Erhan Elvan, Inal Mehmet T, Aydinok Yesim, Balkan Can, Yegul Ibrahim
Departments of Algology and Pediatrics, Faculty of Medicine, Ege University, Izmir, Turkey.
Paediatr Anaesth. 2007 Jan;17(1):84-6. doi: 10.1111/j.1460-9592.2006.02030.x.

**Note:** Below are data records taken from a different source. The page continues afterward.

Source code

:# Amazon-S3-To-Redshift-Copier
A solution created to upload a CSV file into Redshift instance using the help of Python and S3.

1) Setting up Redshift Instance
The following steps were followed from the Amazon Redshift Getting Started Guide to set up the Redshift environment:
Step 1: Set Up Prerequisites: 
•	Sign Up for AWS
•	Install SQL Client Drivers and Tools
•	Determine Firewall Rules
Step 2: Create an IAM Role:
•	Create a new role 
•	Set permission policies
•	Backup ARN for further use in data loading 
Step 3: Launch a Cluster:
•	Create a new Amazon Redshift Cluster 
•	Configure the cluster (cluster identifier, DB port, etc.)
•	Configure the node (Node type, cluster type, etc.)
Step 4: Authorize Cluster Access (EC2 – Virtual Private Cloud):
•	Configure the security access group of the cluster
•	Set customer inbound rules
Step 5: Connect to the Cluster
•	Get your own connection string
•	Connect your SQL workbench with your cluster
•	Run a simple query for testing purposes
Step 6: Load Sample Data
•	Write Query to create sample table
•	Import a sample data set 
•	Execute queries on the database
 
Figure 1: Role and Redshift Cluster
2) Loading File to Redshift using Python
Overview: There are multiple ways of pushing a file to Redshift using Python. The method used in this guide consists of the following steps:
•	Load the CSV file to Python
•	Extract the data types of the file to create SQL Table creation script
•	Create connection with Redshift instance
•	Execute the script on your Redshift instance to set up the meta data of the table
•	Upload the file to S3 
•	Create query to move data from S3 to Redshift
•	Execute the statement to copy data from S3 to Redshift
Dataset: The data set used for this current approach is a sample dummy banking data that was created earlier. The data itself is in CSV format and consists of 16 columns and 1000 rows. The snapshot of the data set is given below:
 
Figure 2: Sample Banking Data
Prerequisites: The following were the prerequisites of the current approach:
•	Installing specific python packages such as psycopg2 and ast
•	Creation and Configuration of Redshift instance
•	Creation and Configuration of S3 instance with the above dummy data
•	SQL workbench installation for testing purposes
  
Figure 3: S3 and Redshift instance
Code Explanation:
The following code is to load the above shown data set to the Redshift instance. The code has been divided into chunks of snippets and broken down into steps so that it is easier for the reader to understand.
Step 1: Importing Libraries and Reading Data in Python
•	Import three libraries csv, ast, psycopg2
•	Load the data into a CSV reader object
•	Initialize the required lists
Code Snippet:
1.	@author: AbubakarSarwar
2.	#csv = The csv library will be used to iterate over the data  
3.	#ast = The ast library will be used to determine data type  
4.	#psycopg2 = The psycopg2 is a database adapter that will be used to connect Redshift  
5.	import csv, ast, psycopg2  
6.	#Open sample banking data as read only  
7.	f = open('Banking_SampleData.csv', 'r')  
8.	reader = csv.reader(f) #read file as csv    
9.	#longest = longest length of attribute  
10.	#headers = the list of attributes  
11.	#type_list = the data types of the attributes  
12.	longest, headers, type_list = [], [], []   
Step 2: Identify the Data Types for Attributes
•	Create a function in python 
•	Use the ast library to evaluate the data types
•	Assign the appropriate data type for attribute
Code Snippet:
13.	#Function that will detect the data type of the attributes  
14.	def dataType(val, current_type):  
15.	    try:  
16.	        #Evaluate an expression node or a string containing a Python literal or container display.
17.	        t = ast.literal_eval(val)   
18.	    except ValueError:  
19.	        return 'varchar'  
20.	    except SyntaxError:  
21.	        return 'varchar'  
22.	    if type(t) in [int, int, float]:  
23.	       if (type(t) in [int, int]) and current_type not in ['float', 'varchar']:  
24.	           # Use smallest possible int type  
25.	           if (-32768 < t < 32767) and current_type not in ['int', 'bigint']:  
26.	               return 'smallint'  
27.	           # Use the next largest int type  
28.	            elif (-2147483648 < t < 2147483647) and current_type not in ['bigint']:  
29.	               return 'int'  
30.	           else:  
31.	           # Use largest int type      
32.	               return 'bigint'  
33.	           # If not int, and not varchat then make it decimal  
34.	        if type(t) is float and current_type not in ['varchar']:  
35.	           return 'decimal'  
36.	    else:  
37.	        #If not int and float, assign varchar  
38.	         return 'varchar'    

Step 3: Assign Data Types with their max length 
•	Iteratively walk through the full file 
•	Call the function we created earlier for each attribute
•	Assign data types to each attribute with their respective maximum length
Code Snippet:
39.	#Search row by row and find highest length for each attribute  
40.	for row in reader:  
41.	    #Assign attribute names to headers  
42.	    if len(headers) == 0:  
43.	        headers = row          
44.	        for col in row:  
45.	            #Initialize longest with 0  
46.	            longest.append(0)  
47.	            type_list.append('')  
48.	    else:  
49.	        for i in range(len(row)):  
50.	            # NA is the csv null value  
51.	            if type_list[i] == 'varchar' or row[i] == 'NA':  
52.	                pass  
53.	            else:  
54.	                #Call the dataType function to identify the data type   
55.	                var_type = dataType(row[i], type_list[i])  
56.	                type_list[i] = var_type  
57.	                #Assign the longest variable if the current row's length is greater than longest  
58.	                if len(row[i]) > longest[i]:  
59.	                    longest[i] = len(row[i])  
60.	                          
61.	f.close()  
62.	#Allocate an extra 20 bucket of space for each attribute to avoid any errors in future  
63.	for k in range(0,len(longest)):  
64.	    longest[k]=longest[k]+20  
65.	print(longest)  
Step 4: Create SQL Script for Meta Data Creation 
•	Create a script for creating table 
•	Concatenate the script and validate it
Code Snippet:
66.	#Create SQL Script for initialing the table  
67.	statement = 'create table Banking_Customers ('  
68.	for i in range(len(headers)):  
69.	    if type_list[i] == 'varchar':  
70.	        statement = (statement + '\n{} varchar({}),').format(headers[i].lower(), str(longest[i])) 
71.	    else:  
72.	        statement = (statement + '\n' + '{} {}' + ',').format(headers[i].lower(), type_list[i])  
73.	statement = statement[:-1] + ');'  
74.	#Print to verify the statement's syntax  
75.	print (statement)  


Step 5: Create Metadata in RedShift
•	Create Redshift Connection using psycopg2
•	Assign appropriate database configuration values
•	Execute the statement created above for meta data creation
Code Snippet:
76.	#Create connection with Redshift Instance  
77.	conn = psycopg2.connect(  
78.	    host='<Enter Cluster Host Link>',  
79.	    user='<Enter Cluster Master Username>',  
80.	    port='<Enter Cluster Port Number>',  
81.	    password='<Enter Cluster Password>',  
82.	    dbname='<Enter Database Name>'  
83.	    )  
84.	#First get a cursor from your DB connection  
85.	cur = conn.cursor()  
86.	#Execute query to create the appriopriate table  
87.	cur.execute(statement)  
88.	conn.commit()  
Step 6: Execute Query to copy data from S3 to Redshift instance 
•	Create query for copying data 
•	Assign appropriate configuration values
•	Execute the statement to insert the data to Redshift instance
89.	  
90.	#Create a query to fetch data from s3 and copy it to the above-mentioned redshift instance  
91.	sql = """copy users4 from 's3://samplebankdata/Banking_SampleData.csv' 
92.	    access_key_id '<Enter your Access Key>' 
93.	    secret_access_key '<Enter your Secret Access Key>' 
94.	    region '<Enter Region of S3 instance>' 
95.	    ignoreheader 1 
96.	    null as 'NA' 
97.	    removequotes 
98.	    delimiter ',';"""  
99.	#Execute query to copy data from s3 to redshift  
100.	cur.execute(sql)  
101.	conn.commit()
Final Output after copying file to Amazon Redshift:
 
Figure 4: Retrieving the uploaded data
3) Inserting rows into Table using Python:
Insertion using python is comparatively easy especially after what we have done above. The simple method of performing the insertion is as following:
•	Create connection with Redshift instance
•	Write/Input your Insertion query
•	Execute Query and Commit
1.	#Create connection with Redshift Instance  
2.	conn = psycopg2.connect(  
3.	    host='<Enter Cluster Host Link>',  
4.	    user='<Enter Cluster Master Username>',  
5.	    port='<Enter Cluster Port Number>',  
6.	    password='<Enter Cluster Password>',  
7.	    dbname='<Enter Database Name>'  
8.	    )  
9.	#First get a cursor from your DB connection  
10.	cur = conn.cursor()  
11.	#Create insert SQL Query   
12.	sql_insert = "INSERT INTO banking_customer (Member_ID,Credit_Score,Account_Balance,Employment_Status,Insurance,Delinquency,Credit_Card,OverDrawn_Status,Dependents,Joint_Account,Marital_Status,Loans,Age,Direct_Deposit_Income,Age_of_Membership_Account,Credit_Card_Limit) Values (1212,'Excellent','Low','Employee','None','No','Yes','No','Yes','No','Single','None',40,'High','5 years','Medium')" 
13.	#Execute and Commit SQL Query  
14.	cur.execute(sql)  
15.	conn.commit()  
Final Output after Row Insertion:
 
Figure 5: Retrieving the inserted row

We present the analgesic management of a 4-year-old child who suffered from severe abdominal and leg pain during his first vaso-occlusive crisis with sickle cell disease, diagnosed as beta/S disease when he was 1 year old. His mother and father were carriers of beta-thalassemia and hemoglobin S, respectively. He had an upper respiratory tract infection in which a vaso-occlusive crisis was precipitated. On admission to hospital, fever, severe abdominal and leg pain were noted. Hemoglobin was 4 g x dl(-1) with accompanying prominent reticulocytosis and acute spleen enlargement. These findings indicated a sequestration crisis as well as vaso-occlusive disease. He was transfused with packed red cells. Paracetamol (40-60 mg x kg(-1) x day(-1)) and ibuprofen (20 mg x kg(-1) x day(-1)) were administered to relieve pain. The child experienced moderate to severe pain (Oucher score 60-80) despite nonopioid analgesics, so a tramadol infusion (0.25 mg x kg(-1) x h(-1)) was started. During the tramadol infusion no morphine was required, the intensity of pain gradually decreased (Oucher score 20) and the child was able to move his legs. At the end of 3 days splenomegaly regressed, no fever and pain were observed and the infusion was stopped. In conclusion, tramadol infusion i.v. (0.25 mg x kg(-1) x h(-1)) combined with nonopioids was effective to relieve moderate to severe pain due to vaso-occlusive crisis and can be recommended before using morphine in a pediatric sickle cell crisis.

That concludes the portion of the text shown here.